Check and make sure what the requirements are, and if that is what is required then you will be stuck with what ever gun they issue you. I might be wrong but I think it's only the policy of that gun range. If that's the case, find another place to take your test.


----------



## BigdogBro1 (Jan 4, 2009)

I live in Michigun and the class I attended took 14 hours over 1.5 days. 6hrs of classroom including 2hrs with an attorney and 8hrs at the range (200 rounds) along with a written test. We were allowed to use our own weapons at the range. Chelsea Rod and Gun Club.

If you don't pass it, you shouldn't handle a gun. Pay attention, It was fun - you'll enjoy it!


----------



## Abby Normal (Mar 3, 2009)

It really varies state to state. When I went for my VA permit 9 years ago I had class and range time. I only had to show proficiency with the handgun. We were given the range rental .38 revolver, hearing/eye protection and 50 rounds of wadcutter. For me it was fun and rather easy. I just recently applied for my PA permit. It can be done by mail and only required a copy of my VA permit. This past weekend I took the class for the Utah permit. Class time only, no range time and also done by mail. I recommend getting your permit then applying for UT at least, it's recognized by 31 states. Get it before the Prez starts putting the kibosh on CCW permits. It's only a matter of time.


----------



## SaltyDog (Jan 1, 2009)

BigdogBro1 said:


> I live in Michigun and the class I attended took 14 hours over 1.5 days. 6hrs of classroom including 2hrs with an attorney and 8hrs at the range (200 rounds) along with a written test. We were allowed to use our own weapons at the range. Chelsea Rod and Gun Club.
> 
> If you don't pass it, you shouldn't handle a gun. Pay attention, It was fun - you'll enjoy it!

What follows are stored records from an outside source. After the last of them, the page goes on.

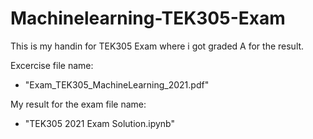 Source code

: # Machinelearning-TEK305-Exam
This is my handin for TEK305 Exam where i got graded A for the result.

Excercise file name:
- "Exam_TEK305_MachineLearning_2021.pdf"

My result for the exam file name:
- "TEK305 2021 Exam Solution.ipynb"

Ohio is about the same - the range that I took my CCW had rental guns available if you did not have your own weapon but they did not make us use them. I shot my Glock 23 and passed.

P.S. I hadn't handled a weapon for quite a while when I took the course and it showed but I still passed.


----------



## Shredwood (Feb 26, 2009)

dovehunter said:


> "The range I am going to requires that I use one of their handguns during the class."
> 
> Is this the requirement of your state? This is the first time I've heard this. Here in Texas you can bring your own and if during the actual firing your weapon mulfuctions, they will lend you one. In fact if you choose to use a revolver, your license will only be good for you to carry a revolver, while if you qualify with a semi auto, you can carry both.
> 
> Check and make sure what the requirements are, and if that is what is required then you will be stuck with what ever gun they issue you. I might be wrong but I think it's only the policy of that gun range. If that's the case, find another place to take your test.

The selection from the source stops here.